Every now and then we have an opportunity to demonstrate who we are, or at least, who we want to become. A chance to live our values by shaping the place we live.  

The Charlotte Future 2040 Plan is such an opportunity. Through this vision for the city we want to become, we will make our values clear.

Do we want to continue to grow primarily by paving over forests and farmlands at our periphery to build yet more single-family home subdivisions? A costly and inefficient pattern that will create more time-wasting traffic and climate pollution because these far-flung homes can only be reached by car? 

Or do we want to grow in a less expensive, more efficient way, by allowing a range of housing types in neighborhoods that already exist, especially the “missing middle” housing that falls between single-family homes and apartments: duplexes, triplexes, and fourplexes? A practice that will not only reduce the cost of housing but also reduce the cost of transportation by allowing more residents to walk, bike, or ride transit instead of drive.  

Do we want to remain a city where one’s income determines the neighborhoods in which one can live, creating a city segregated by race and income? Or a place where we can choose to live where we desire, creating a city where our neighborhoods reflect our diversity?

Over the past two and a half years, the City of Charlotte’s planning department has been asking these questions with an unprecedented focus on equitable and inclusive engagement.  

More than 6,500 Charlotteans have taken the time to answer them. And now their answers are reflected in Charlotte 2040 — a long-overdue plan that will guide the development and investments made in our city over the next two decades.

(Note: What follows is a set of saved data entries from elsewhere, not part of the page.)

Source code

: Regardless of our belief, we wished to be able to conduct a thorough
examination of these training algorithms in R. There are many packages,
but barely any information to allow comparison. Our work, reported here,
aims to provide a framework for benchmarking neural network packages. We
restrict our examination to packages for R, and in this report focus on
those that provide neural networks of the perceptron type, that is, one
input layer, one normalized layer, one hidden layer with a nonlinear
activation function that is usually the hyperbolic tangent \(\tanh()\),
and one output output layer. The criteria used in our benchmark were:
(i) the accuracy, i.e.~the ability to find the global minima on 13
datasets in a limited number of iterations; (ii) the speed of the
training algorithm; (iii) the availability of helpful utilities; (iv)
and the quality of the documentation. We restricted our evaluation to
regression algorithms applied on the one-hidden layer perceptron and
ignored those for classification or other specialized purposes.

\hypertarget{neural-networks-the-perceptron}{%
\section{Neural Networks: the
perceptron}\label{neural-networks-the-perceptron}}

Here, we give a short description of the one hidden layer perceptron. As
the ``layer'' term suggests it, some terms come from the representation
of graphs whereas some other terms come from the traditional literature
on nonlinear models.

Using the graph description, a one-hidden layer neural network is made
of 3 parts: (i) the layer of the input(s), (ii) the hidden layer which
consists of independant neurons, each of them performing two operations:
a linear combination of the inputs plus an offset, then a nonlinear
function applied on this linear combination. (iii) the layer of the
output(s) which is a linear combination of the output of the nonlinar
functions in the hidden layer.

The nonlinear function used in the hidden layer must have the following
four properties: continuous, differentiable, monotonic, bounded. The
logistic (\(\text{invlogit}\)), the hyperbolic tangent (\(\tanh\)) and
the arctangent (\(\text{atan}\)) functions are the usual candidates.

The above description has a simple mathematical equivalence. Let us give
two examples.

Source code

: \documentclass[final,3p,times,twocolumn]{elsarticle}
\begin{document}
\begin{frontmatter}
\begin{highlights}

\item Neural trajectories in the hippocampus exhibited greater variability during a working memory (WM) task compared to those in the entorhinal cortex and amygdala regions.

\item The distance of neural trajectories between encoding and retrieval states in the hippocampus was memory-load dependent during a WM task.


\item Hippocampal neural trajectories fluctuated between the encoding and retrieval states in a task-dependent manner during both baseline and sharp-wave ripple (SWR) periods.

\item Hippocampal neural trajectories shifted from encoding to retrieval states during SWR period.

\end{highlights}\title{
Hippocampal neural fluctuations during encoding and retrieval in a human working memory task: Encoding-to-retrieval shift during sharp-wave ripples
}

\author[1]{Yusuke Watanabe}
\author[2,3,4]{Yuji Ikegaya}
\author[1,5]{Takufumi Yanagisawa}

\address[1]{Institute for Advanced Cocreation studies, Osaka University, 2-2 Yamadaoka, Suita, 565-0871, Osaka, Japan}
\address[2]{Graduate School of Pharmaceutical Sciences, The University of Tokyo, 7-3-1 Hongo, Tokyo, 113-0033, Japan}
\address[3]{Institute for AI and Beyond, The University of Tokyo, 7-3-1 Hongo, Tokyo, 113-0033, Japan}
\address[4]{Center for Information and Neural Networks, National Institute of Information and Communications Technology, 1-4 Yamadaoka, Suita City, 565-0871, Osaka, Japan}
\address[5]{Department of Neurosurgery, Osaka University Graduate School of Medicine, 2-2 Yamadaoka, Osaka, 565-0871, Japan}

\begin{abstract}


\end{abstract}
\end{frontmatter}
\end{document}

We haven’t had a plan like this since 1975, which goes far in explaining why we are the unsustainable, segregated, car-dependent city that we are today. We haven’t had a plan to manage our tremendous population growth in a sustainable manner that ensures the benefits and costs of growth are borne fairly by all.

With this plan, we have an opportunity to begin to reverse decades of exclusionary zoning practices that segregated our community. 

However, after years of robust community discussion, a small, vocal, politically-connected minority is standing against our community’s vision.  

This not only undermines the results of the democratic public process that this vision reflects but also ignores the needs of the many who struggle to find an affordable home in our city due to our shortage of housing.  

A shortage made greater by the fact that 70% of Charlotte’s land is zoned for single-family housing: the most inefficient type of housing from a land-use perspective.

A majority of Charlotteans do not want to maintain the status quo that is working for the few but failing the many.  

They want diverse neighborhoods that reflect our population; they want to be able to more safely walk, bike, and ride transit instead of drive; they want to maintain the beautiful tree canopy that makes Charlotte special; and they want Charlotte to be a place where all are welcomed and provided opportunities to affordably live where is best for them and their families.  

Our city leaders should respect the democratic process that has been used and adopt the Charlotte Future 2040 plan without delay.

Editor’s Note: QCity Metro welcomes responsible commentary on issues important to our community. Email editor@qcitymetro.com.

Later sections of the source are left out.